> **ACTIVITY**:
Transcribe the data below verbatim from the line with "Two model predictions" to the line with "predicts a strong rapidity dependence.". Include both of those lines.

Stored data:

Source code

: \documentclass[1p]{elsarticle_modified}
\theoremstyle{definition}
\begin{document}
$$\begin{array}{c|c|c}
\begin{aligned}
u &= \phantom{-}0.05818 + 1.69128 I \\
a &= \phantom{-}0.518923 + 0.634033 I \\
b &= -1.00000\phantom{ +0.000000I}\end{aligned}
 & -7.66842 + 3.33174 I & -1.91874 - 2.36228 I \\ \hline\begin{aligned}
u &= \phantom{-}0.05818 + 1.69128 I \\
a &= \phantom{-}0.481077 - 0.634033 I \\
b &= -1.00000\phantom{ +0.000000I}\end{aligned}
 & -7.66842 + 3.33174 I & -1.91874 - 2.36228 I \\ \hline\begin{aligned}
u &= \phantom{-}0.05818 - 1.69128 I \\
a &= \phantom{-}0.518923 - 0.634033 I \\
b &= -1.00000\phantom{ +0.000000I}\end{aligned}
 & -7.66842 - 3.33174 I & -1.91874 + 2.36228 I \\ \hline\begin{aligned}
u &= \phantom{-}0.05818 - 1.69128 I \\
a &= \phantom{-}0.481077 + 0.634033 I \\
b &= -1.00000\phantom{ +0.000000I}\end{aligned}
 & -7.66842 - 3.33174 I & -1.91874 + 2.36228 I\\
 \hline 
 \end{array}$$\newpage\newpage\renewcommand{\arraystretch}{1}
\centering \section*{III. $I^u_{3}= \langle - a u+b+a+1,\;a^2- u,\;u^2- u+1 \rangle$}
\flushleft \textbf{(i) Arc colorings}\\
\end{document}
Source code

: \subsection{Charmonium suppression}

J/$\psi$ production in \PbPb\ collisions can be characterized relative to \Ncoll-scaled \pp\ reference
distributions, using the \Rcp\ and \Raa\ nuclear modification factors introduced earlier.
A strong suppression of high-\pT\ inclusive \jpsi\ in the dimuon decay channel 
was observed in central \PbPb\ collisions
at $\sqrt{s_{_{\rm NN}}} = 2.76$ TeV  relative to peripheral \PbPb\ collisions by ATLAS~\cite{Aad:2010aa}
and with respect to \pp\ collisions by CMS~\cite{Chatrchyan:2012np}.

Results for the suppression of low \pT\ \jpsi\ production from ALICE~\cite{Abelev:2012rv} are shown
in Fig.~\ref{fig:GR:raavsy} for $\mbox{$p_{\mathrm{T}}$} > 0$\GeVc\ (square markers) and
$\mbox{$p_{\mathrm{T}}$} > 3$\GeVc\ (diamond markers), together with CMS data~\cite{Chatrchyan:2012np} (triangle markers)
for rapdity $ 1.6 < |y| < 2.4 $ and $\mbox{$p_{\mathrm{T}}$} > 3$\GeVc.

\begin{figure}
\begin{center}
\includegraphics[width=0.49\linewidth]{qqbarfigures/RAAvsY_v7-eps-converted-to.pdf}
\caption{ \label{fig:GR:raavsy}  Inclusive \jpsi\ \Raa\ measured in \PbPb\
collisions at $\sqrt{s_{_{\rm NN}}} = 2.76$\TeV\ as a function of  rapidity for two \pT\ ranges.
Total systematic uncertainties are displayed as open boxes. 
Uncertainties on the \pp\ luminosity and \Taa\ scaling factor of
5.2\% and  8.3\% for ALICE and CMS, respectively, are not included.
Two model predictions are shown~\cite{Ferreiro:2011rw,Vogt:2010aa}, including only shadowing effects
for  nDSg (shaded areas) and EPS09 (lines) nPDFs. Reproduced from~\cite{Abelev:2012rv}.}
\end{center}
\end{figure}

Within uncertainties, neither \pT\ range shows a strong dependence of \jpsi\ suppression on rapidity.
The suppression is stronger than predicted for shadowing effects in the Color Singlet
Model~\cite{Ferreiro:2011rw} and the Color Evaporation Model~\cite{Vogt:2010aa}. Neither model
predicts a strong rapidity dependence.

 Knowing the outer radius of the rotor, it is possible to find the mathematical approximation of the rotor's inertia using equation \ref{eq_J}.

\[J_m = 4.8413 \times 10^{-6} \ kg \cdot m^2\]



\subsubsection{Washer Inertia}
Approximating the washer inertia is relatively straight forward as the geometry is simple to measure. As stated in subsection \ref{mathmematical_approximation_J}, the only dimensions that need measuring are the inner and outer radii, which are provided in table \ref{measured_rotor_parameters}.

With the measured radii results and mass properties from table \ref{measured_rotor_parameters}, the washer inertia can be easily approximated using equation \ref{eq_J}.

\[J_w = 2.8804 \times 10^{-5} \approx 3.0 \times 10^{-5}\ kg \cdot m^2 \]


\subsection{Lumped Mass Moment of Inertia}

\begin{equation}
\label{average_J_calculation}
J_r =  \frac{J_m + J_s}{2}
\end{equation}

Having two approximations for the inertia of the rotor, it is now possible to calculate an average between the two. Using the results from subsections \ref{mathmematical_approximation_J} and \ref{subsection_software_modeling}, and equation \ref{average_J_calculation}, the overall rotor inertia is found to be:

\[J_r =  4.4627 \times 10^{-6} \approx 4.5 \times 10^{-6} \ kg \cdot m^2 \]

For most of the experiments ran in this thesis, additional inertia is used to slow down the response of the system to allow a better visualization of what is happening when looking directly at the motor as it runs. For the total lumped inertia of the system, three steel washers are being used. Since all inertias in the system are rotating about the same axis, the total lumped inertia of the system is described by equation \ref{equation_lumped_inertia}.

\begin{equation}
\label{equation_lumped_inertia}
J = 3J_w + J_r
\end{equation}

> **WRITTEN SOLUTION**:
Two model predictions are shown~\cite{Ferreiro:2011rw,Vogt:2010aa}, including only shadowing effects
for  nDSg (shaded areas) and EPS09 (lines) nPDFs. Reproduced from~\cite{Abelev:2012rv}.}
\end{center}
\end{figure}

Within uncertainties, neither \pT\ range shows a strong dependence of \jpsi\ suppression on rapidity.
The suppression is stronger than predicted for shadowing effects in the Color Singlet
Model~\cite{Ferreiro:2011rw} and the Color Evaporation Model~\cite{Vogt:2010aa}. Neither model
predicts a strong rapidity dependence.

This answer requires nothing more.